# My Evolve 8 community and sorority tanks



## bettaluvr (Jan 6, 2012)

I have them both in my bedroom, I just ordered some new night stands and instead of lamps I'm using the tanks. I purchased my first Evolve 8(top pic) in February, I added one halfmoon male betta, two neon tetras, two guppies, two balloon mollies, two African dwarf frogs, two ghost shrimp and an otto catfish. All the fish get a long great and are fun to watch. 
I liked it so much I just bought another one(bottom pic) last week for the other side of my bed and have 6 halfmoon female Bettas, a ghost shrimp and African Dwarf frog in it. I decorated both with a planted driftwood and some betta bulbs.
I really like the easy setup and design, the filter and cords being concealed behind the back overflow wall, the whisper quiet pump, LED daylight and moonlight, and I paid about $90 including tax which isn't bad for what you get!


----------



## bettaluvr (Jan 6, 2012)

With moonlights on...my favorite feature of the tank.


----------



## MistersMom (Aug 9, 2011)

how many gallons is that? wouldnt you need more for a sorority?  but i dunno... 
im just curious...


----------



## bettaluvr (Jan 6, 2012)

and the "star" of my community tank...my boy Norris.

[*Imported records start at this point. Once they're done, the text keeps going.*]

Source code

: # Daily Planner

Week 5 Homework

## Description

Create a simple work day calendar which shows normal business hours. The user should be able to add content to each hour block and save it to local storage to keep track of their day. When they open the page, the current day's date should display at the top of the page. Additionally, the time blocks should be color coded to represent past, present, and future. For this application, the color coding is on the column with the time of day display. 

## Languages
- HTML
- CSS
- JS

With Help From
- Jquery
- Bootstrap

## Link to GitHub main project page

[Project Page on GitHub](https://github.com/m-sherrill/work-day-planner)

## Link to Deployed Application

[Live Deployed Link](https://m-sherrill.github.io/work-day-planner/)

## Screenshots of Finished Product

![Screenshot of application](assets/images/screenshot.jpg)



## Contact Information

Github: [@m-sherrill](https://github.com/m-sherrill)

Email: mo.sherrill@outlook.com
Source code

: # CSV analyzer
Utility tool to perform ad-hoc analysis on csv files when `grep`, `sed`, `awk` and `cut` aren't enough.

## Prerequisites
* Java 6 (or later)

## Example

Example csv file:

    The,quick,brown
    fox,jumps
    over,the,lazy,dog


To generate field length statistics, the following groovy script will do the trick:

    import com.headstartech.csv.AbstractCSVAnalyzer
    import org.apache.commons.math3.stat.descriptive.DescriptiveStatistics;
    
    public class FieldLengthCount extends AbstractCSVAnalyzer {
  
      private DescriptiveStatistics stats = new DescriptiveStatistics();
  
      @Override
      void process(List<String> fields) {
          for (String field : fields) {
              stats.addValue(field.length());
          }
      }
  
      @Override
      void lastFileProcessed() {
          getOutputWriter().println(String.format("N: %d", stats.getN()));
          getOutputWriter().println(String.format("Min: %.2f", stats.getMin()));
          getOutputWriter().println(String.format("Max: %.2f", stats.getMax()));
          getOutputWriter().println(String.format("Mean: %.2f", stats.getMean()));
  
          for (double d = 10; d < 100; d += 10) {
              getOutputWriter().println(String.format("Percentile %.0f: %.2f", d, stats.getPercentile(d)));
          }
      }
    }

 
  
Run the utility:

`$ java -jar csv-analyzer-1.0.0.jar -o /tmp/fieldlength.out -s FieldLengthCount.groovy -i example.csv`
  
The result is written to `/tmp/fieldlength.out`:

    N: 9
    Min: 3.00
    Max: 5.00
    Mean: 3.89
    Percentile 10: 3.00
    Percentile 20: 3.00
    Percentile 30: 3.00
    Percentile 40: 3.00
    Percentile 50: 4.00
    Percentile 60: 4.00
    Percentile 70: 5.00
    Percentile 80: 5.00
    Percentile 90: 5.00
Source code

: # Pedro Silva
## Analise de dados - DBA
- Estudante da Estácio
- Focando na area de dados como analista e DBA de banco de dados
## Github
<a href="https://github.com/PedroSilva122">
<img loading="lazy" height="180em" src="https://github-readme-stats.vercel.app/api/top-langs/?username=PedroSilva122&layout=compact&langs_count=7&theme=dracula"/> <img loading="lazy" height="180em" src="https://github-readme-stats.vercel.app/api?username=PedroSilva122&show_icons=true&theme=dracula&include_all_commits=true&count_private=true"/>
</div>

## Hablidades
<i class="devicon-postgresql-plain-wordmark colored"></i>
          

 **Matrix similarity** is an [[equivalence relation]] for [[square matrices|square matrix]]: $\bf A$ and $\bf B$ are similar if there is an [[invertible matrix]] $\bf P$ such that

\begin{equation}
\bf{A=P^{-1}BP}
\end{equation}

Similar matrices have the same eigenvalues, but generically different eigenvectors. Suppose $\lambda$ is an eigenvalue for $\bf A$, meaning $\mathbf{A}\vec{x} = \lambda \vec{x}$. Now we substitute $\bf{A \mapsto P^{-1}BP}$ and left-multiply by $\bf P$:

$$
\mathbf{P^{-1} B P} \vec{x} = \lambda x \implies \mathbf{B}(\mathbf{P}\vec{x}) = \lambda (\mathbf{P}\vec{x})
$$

He loves the tank.:-D


----------



## bettaluvr (Jan 6, 2012)

MistersMom said:


> how many gallons is that? wouldnt you need more for a sorority?  but i dunno...
> im just curious...


it's 8 gallons..and my sorority is a small and private school one. ;-)


----------



## MistersMom (Aug 9, 2011)

oh dang 8 gallons?wow... i thought it was 5 lol, those are really nice thanks though.. very happy fish!
but whats a 'private school' ?


----------



## freemike (Feb 3, 2012)

Nice looking tanks. Just a word of caution on the sorority from my past reading on this site. Sororities need to be heavily planted preferably with tall plants that break up the line of sight. It's not good to have that much open water space in a sorority tank. It would also be beneficial to have more caves and deco's for them to hide in and around. Also I would keep a close eye on the water parameters on the sorority being that stocked on a 8 gallon tank will take a lot of maintenance. You may be looking at water changes more than once a week with a set up like that to keep nitrates in check. Good luck with your fish.


----------



## bettaluvr (Jan 6, 2012)

I plan in changeing about 50% of the water weekly and vaccuum the gravel like I do in my community tank and the plants should be decent size within 2 weeks. The driftwood has a nice size cave underneath.


----------



## bettaluvr (Jan 6, 2012)

more pics


----------



## Anitax3x (Aug 26, 2011)

The tanks look great, a word of caution on the sorority, you need alot more plants! Fake/live whatever you would like, The girls will get along but take it from me, I had a sorority going for about 8 months, tons of plants, in a 40 gal tank, tons of places to hide and they STILL decided to randomly start killing each other. Mind you thats after a 8 months of everything going just fine. So even though they seem fine now, they are stressed by seeing the other girls and that can lead to acts of agression. Just throw in some fake or my personal favorite live tall medium and floating plants, and you will make life better for your girlies 


Side note: your male is gorgeous 

I don't really know about the other species enough to make any comments but the tanks themselves look awesome! I have been looking at those Evolve tanks.


----------



## lvandert (Feb 23, 2012)

i also highly recommend more plants for your girls. other than that their gorgeous tanks


----------



## bettaluvr (Jan 6, 2012)

I took some plants from my community tank and a 2 gallon I have, I leave the LED light on about 16 hours a day right now so they will grow quick.


----------



## bettaluvr (Jan 6, 2012)

Anitax3x said:


> Side note: your male is gorgeous


Thank you..he is a very handsome boy! He's such a good guy also he's pretty peaceful with his tank mates, I even have a male guppy in with him and he's nice to him. When I bought him in March he was just black and blue..the red appeared later.


----------



## ZergyMonster (Feb 20, 2012)

bettaluvr said:


> I took some plants from my community tank and a 2 gallon I have, I leave the LED light on about 16 hours a day right now so they will grow quick.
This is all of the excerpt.